** DATA RECORDS follows **
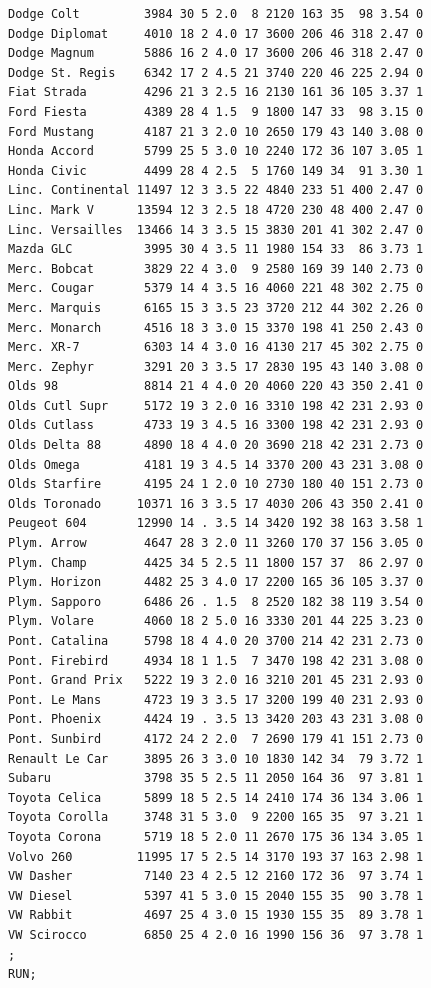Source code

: \documentclass[
]{book}
\begin{document}
\begin{verbatim}
Dodge Colt         3984 30 5 2.0  8 2120 163 35  98 3.54 0
Dodge Diplomat     4010 18 2 4.0 17 3600 206 46 318 2.47 0
Dodge Magnum       5886 16 2 4.0 17 3600 206 46 318 2.47 0
Dodge St. Regis    6342 17 2 4.5 21 3740 220 46 225 2.94 0
Fiat Strada        4296 21 3 2.5 16 2130 161 36 105 3.37 1
Ford Fiesta        4389 28 4 1.5  9 1800 147 33  98 3.15 0
Ford Mustang       4187 21 3 2.0 10 2650 179 43 140 3.08 0
Honda Accord       5799 25 5 3.0 10 2240 172 36 107 3.05 1
Honda Civic        4499 28 4 2.5  5 1760 149 34  91 3.30 1
Linc. Continental 11497 12 3 3.5 22 4840 233 51 400 2.47 0
Linc. Mark V      13594 12 3 2.5 18 4720 230 48 400 2.47 0
Linc. Versailles  13466 14 3 3.5 15 3830 201 41 302 2.47 0
Mazda GLC          3995 30 4 3.5 11 1980 154 33  86 3.73 1
Merc. Bobcat       3829 22 4 3.0  9 2580 169 39 140 2.73 0
Merc. Cougar       5379 14 4 3.5 16 4060 221 48 302 2.75 0
Merc. Marquis      6165 15 3 3.5 23 3720 212 44 302 2.26 0
Merc. Monarch      4516 18 3 3.0 15 3370 198 41 250 2.43 0
Merc. XR-7         6303 14 4 3.0 16 4130 217 45 302 2.75 0
Merc. Zephyr       3291 20 3 3.5 17 2830 195 43 140 3.08 0
Olds 98            8814 21 4 4.0 20 4060 220 43 350 2.41 0
Olds Cutl Supr     5172 19 3 2.0 16 3310 198 42 231 2.93 0
Olds Cutlass       4733 19 3 4.5 16 3300 198 42 231 2.93 0
Olds Delta 88      4890 18 4 4.0 20 3690 218 42 231 2.73 0
Olds Omega         4181 19 3 4.5 14 3370 200 43 231 3.08 0
Olds Starfire      4195 24 1 2.0 10 2730 180 40 151 2.73 0
Olds Toronado     10371 16 3 3.5 17 4030 206 43 350 2.41 0
Peugeot 604       12990 14 . 3.5 14 3420 192 38 163 3.58 1
Plym. Arrow        4647 28 3 2.0 11 3260 170 37 156 3.05 0
Plym. Champ        4425 34 5 2.5 11 1800 157 37  86 2.97 0
Plym. Horizon      4482 25 3 4.0 17 2200 165 36 105 3.37 0
Plym. Sapporo      6486 26 . 1.5  8 2520 182 38 119 3.54 0
Plym. Volare       4060 18 2 5.0 16 3330 201 44 225 3.23 0
Pont. Catalina     5798 18 4 4.0 20 3700 214 42 231 2.73 0
Pont. Firebird     4934 18 1 1.5  7 3470 198 42 231 3.08 0
Pont. Grand Prix   5222 19 3 2.0 16 3210 201 45 231 2.93 0
Pont. Le Mans      4723 19 3 3.5 17 3200 199 40 231 2.93 0
Pont. Phoenix      4424 19 . 3.5 13 3420 203 43 231 3.08 0
Pont. Sunbird      4172 24 2 2.0  7 2690 179 41 151 2.73 0
Renault Le Car     3895 26 3 3.0 10 1830 142 34  79 3.72 1
Subaru             3798 35 5 2.5 11 2050 164 36  97 3.81 1
Toyota Celica      5899 18 5 2.5 14 2410 174 36 134 3.06 1
Toyota Corolla     3748 31 5 3.0  9 2200 165 35  97 3.21 1
Toyota Corona      5719 18 5 2.0 11 2670 175 36 134 3.05 1
Volvo 260         11995 17 5 2.5 14 3170 193 37 163 2.98 1
VW Dasher          7140 23 4 2.5 12 2160 172 36  97 3.74 1
VW Diesel          5397 41 5 3.0 15 2040 155 35  90 3.78 1
VW Rabbit          4697 25 4 3.0 15 1930 155 35  89 3.78 1
VW Scirocco        6850 25 4 2.0 16 1990 156 36  97 3.78 1
;
RUN;



\end{verbatim}
\end{document}
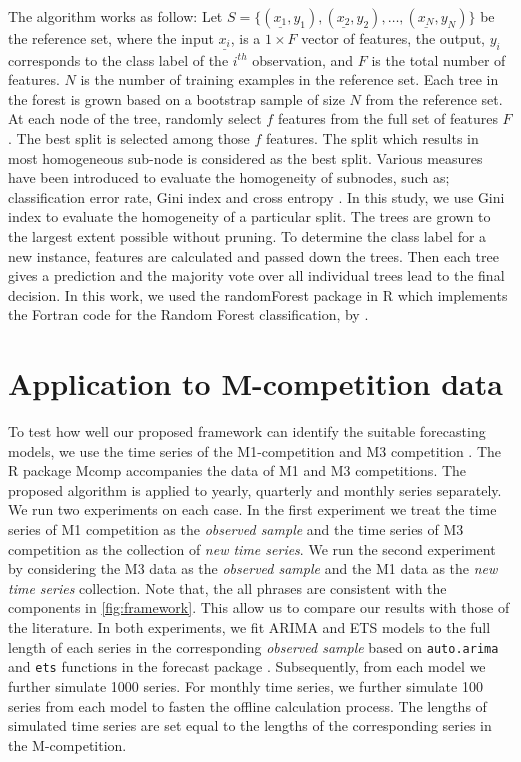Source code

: \documentclass[11pt,a4paper,]{article}
\theoremstyle{definition}
\theoremstyle{definition}
\theoremstyle{definition}
\theoremstyle{remark}
\begin{document}
The algorithm works as follow: Let
\(S=\{(\underline{x_1}, y_1), (\underline{x_2}, y_2), \dots, (\underline{x_N}, y_N)\}\)
be the reference set, where the input \(\underline{x_i}\), is a
\(1\times F\) vector of features, the output, \(y_i\) corresponds to the
class label of the \(i^{th}\) observation, and \(F\) is the total number
of features. \(N\) is the number of training examples in the reference
set. Each tree in the forest is grown based on a bootstrap sample of
size \(N\) from the reference set. At each node of the tree, randomly
select \(f\) features from the full set of features \(F\). The best
split is selected among those \(f\) features. The split which results in
most homogeneous sub-node is considered as the best split. Various
measures have been introduced to evaluate the homogeneity of subnodes,
such as; classification error rate, Gini index and cross entropy
\autocite{friedman2001elements}. In this study, we use Gini index to
evaluate the homogeneity of a particular split. The trees are grown to
the largest extent possible without pruning. To determine the class
label for a new instance, features are calculated and passed down the
trees. Then each tree gives a prediction and the majority vote over all
individual trees lead to the final decision. In this work, we used the
randomForest package \autocite{liaw2002randomforest} in R which
implements the Fortran code for the Random Forest classification, by
\textcite{breiman2004random}.

\section{Application to M-competition data}\label{Mcomp}

To test how well our proposed framework can identify the suitable
forecasting models, we use the time series of the M1-competition
\autocite{makridakis1982accuracy} and M3 competition
\autocite{makridakis2000m3}. The R package Mcomp \autocite{hyndmanmcomp}
accompanies the data of M1 and M3 competitions. The proposed algorithm
is applied to yearly, quarterly and monthly series separately. We run
two experiments on each case. In the first experiment we treat the time
series of M1 competition as the \emph{observed sample} and the time
series of M3 competition as the collection of \emph{new time series}. We
run the second experiment by considering the M3 data as the
\emph{observed sample} and the M1 data as the \emph{new time series}
collection. Note that, the all phrases are consistent with the
components in \autoref{fig:framework}. This allow us to compare our
results with those of the literature. In both experiments, we fit ARIMA
and ETS models to the full length of each series in the corresponding
\emph{observed sample} based on \texttt{auto.arima} and \texttt{ets}
functions in the forecast package \autocite{Hyndman2008}. Subsequently,
from each model we further simulate 1000 series. For monthly time
series, we further simulate 100 series from each model to fasten the
offline calculation process. The lengths of simulated time series are
set equal to the lengths of the corresponding series in the
M-competition.
\end{document}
** End of DATA RECORDS **
### EXERCISE DESCRIPTION:
An exact copy of the lines from the one containing "offline calculation process." through the last line of the material, both included, is to be printed, and nothing else.

### TASK RESULT:
offline calculation process. The lengths of simulated time series are
set equal to the lengths of the corresponding series in the
M-competition.
\end{document}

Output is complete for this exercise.